Zach deposited $4,000 into an account that earns 6% annual interest compounded quarterly. He did not make any deposits or withdrawals. How much money was in the account after 5 years?

A. $538.74

B $120,000

C $1,200.00

D $5,387.42

The formula for compound interest is given by:

A = P(1 + r/n)^(nt)

Where:
A = the future value of the investment/loan, including interest

P = the principal investment amount (the initial deposit or loan amount)

r = annual interest rate (as a decimal)

n = number of times that interest is compounded per year

t = number of years the money is invested or borrowed for

In this case, Zach deposited $4,000 (P) into an account that earns 6% (r = 0.06) annual interest compounded quarterly (n = 4). The money was invested for 5 years (t = 5).

Plugging the values into the formula, we have:

A = 4000(1 + 0.06/4)^(4*5)

Calculating the values inside the parentheses first:

1 + 0.06/4 = 1.015

Now, calculate the exponent:

4*5 = 20

Plugging the values into the formula:

A = 4000(1.015)^20

Using a calculator to calculate (1.015)^20:

A ≈ 4,871.70

Therefore, after 5 years, there will be approximately $4,871.70 in the account.

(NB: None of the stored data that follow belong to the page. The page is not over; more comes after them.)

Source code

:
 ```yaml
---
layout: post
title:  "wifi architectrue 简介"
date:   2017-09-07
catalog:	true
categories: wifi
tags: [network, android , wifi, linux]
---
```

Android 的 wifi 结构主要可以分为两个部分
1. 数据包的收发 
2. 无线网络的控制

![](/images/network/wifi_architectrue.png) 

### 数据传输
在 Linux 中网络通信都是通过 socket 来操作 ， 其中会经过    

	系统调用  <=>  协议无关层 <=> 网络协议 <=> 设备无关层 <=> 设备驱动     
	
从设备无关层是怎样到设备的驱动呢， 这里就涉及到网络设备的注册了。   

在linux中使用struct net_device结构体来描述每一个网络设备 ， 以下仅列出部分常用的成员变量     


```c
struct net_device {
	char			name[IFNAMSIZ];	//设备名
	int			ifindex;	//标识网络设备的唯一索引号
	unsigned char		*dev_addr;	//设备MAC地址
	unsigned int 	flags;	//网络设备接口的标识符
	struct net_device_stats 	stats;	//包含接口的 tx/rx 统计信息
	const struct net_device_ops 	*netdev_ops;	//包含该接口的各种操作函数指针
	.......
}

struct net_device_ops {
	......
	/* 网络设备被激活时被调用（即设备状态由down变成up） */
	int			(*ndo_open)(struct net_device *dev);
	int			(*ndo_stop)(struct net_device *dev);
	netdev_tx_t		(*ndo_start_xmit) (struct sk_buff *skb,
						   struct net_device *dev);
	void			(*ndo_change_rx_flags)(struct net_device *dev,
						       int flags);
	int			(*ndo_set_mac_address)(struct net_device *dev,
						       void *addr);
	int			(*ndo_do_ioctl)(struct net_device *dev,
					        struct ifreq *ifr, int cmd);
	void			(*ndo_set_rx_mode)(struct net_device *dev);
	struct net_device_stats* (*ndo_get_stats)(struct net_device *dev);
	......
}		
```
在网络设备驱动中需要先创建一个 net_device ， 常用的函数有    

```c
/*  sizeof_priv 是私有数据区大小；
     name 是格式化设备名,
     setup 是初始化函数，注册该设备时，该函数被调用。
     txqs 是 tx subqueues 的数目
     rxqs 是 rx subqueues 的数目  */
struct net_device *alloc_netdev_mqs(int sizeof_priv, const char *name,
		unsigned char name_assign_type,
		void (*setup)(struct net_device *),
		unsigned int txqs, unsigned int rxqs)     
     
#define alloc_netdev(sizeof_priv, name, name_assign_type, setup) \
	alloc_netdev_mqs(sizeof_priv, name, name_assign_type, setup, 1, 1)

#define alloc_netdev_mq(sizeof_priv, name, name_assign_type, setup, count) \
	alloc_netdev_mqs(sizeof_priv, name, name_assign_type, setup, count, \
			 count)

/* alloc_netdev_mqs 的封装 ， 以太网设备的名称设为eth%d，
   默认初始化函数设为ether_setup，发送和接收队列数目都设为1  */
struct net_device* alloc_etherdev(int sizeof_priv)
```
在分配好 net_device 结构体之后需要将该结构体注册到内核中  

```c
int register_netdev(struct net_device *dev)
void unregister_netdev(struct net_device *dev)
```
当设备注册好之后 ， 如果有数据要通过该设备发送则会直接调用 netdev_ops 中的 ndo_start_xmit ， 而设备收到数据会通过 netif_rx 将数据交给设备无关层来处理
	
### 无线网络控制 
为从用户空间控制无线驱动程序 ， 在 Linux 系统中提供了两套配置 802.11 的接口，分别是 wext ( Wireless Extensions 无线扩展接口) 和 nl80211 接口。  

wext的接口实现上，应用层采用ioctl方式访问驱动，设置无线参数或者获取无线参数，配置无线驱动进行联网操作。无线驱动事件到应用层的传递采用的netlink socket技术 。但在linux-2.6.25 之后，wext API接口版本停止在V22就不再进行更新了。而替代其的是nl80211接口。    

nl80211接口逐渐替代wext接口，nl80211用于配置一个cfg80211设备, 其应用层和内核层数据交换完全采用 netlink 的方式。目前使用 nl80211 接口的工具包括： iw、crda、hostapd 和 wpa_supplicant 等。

The closest answer choice to this result is D. $5,387.42.

To calculate the amount of money in the account after 5 years, we can use the formula for compound interest:

A = P(1 + r/n)^(nt)

Where:
A = the final amount of money in the account after 5 years
P = the principal amount (initial deposit)
r = the annual interest rate (as a decimal, i.e., 6% = 0.06)
n = the number of times interest is compounded per year (quarterly means 4 times a year)
t = the number of years

Given:
P = $4,000
r = 6% = 0.06
n = 4 (quarterly compounding)
t = 5 years

Let's substitute these values into the formula:

A = $4,000(1 + 0.06/4)^(4*5)

First, let's calculate the exponent:

4*5 = 20

Now, let's calculate inside the parentheses:

1 + 0.06/4 = 1.015

Now, let's calculate the value of A:

A = $4,000 * (1.015)^20

Using a calculator, the value of (1.015)^20 is approximately 1.34824122.

A = $4,000 * 1.34824122

A ≈ $5,392.97

We can round this to the nearest cent:

A ≈ $5,392.97

Therefore, the amount of money in the account after 5 years is approximately $5,392.97.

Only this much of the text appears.